Six people, including four police, were killed in the fighting for the town, which the militants took in a lightning advance
last month before its recapture by police and local residents, district official Marwan Mitaab said.
The assault on the town, just 80 kilometres (50 miles) north of Baghdad, began early on Sunday and has since overrun more than half of it, Mitaab said.
In what appeared to be an attempt to stop reinforcements reaching a major military base to the southwest, the militants blew up a bridge leading towards the nearby town of Balad, said a police colonel, who confirmed the death toll given by Mitaab.
The officer said the militants also bombed three police stations, the local council headquarters and a court.

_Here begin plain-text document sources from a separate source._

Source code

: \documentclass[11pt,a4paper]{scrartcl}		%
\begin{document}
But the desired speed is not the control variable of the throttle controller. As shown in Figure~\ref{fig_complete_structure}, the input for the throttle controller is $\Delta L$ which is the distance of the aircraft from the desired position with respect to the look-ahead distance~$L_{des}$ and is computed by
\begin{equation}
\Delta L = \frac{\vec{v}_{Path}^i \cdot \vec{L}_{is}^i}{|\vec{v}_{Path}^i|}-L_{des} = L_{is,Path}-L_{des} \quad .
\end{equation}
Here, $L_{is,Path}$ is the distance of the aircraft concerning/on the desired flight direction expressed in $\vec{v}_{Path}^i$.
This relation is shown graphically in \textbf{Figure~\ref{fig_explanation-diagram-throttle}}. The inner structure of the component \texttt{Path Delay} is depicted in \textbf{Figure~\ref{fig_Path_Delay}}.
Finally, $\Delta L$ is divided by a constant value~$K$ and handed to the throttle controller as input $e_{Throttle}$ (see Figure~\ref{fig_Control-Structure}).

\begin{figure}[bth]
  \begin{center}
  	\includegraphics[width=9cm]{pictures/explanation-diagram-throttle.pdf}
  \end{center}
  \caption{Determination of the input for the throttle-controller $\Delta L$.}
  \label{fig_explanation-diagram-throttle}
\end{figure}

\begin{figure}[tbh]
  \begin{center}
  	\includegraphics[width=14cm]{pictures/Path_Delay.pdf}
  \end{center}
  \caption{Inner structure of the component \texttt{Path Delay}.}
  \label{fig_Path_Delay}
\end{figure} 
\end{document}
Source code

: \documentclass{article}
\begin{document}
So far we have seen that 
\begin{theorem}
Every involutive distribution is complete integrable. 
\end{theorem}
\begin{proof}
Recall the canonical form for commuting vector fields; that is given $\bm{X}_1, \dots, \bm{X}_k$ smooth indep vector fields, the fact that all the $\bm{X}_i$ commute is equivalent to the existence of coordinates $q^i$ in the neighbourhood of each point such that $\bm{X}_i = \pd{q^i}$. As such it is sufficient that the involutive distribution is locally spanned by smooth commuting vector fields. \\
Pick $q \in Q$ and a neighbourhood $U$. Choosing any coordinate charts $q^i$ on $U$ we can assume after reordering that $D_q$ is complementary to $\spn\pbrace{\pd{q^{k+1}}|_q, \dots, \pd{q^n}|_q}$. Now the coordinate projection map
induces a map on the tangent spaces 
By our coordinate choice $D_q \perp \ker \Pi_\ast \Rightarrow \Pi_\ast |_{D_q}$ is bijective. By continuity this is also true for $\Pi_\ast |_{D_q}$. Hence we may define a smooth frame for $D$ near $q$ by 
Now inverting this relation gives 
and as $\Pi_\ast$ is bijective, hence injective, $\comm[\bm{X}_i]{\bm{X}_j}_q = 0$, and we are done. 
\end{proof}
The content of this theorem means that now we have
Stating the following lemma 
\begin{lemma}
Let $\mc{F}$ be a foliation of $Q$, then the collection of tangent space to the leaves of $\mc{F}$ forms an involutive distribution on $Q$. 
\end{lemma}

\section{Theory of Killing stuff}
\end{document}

After a period in which battle lines have been relatively stagnant, jihadist-led militants seem to be making a renewed push to gain ground, after overrunning a vast swathe of territory north and west of Baghdad in their offensive that began in second city Mosul on June 9.
Security forces held off major attacks near Anbar provincial capital Ramadi and the strategic Euphrates valley town of Haditha on Friday and Saturday.
But Sunni Arab militants were able to overrun two towns in Diyala, northeast of Baghdad, on Saturday, despite a security force operation aimed at regaining territory in the confessionally mixed province.
The violence comes with Iraq's fractious parliament due to meet Sunday under heavy pressure to set differences aside and make progress on forming a new government to help counter the militant drive towards Baghdad.